Mudslide is a term that appears in non-technical literature to describe shallow landslides saturated by water that travel rapidly down slope as muddy slurries. Mudslides commonly travel at speeds greater than 20 mph, although in some occurrences speeds in excess of 100 mph have occurred. They flow like water and typically follow watercourses. Most mudslides are localized and threaten only buildings in their direct path. They are often overlooked hazards because they can travel thousands of feet or even miles from the source and may occur in areas with no known previous hazards.

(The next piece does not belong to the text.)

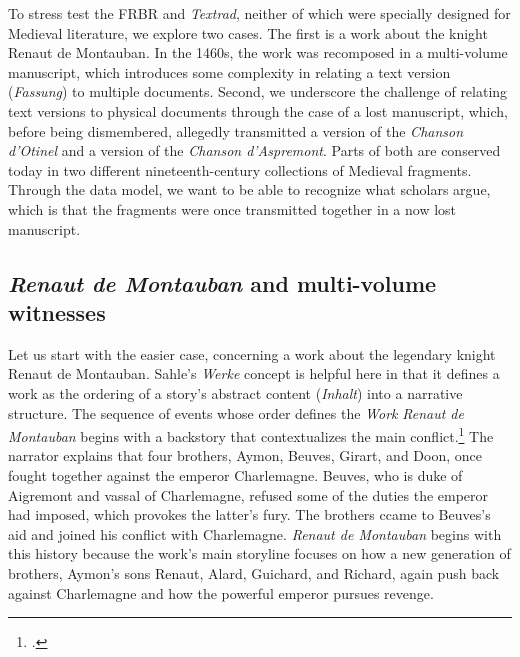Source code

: To stress test the FRBR and \textit{Textrad}, neither of which were specially designed for Medieval literature, we explore two cases. The first is a work about the knight Renaut de Montauban. In the 1460s, the work was recomposed in a multi-volume manuscript, which introduces some complexity in relating a text version (\textit{Fassung}) to multiple documents. Second, we underscore the challenge of relating text versions to physical documents through the case of a lost manuscript, which, before being dismembered, allegedly transmitted a version of the \textit{Chanson d'Otinel} and a version of the \textit{Chanson d'Aspremont}. Parts of both are conserved today in two different nineteenth-century collections of Medieval fragments. Through the data model, we want to be able to recognize what scholars argue, which is that the fragments were once transmitted together in a now lost manuscript.

\subsection{\textit{Renaut de Montauban} and multi-volume witnesses}

Let us start with the easier case, concerning a work about the legendary knight Renaut de Montauban. Sahle's \textit{Werke} concept is helpful here in that it defines a work as the ordering of a story's abstract content (\textit{Inhalt}) into a narrative structure. The sequence of events whose order defines the \textit{Work} \textit{Renaut de Montauban} begins with a backstory that contextualizes the main conflict.\footcite[Whether this opening section constitutes a prologue, in alignment with the generic expectations of a prologue for \textit{chansons de geste}, is the subject of scholarly debate.][]{Leverage2000} The narrator explains that four brothers, Aymon, Beuves, Girart, and Doon, once fought together against the emperor Charlemagne. Beuves, who is duke of Aigremont and vassal of Charlemagne, refused some of the duties the emperor had imposed, which provokes the latter's fury. The brothers ccame to Beuves's aid and joined his conflict with Charlemagne. \textit{Renaut de Montauban} begins with this history because the work's main storyline focuses on how a new generation of brothers, Aymon's sons Renaut, Alard, Guichard, and Richard, again push back against Charlemagne and how the powerful emperor pursues revenge.\footnotemark{}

Mudslides are most likely to occur on steep loose soils that are saturated with water. Most rainstorms are not intense enough to trigger mudslides, it can happen. Mudslides can also be triggered by broken water pipes or misdirected runoff. Most originate in areas where vegetation has been removed, including hilly areas denuded by wildfire.

3.3 Landslides in Fremont

Landslides are common in the hilly areas of Fremont due to the combination of steep slopes, locally fractured and weak rocks, and occasional periods of intense rainfall. Extensive landslide-prone areas are found along I-680 south of Curtner Road, in Niles Canyon and on the westerly slopes of Mission Peak, Mt. Allison and Monument Peak. They are especially common in the southeastern portion of the city on the slopes of Mission Peak.1 This was the site of a mile-long landslide in 1998 which impacted 85 acres and was one of the largest in the recent history of the Bay Area.2 The harder, Cretaceous-age Great Valley units in the central hill area have experienced fewer landslides, but some do occur as a result of steep slopes.3 There have also been minor landslides in the Franciscan bedrock of the Coyote Hills.

When landslides occur, creeks and streams below the slide area may become dammed with debris and cause flooding. Additionally, landslides can block major access roads in the hill area due to slope failure. This has occurred in the past on major access routes such as Morrison Canyon Road, Mill Creek Road, Interstate 680, Niles Canyon Road and Sabercat Road.

Figure 1 shows landslide zones in the Fremont area. The map is general in nature; the potential for landslides on individual parcels must be determined by site specific geotechnical analysis.

3.4 Subsidence

Subsidence, or ground settlement, is most likely to occur in areas of moderate to high liquefaction potential related to earthquake activity. Subsidence can also occur through prolonged pumping of groundwater which would lower the water table over a large area and contribute to sinking of the ground elevation. Although Fremont’s groundwater


levels have been lowered due to pumping, no related subsidence has been noted. A groundwater recharge program has been underway for several years under the direction of the Alameda County Water District, and groundwater levels are now stable.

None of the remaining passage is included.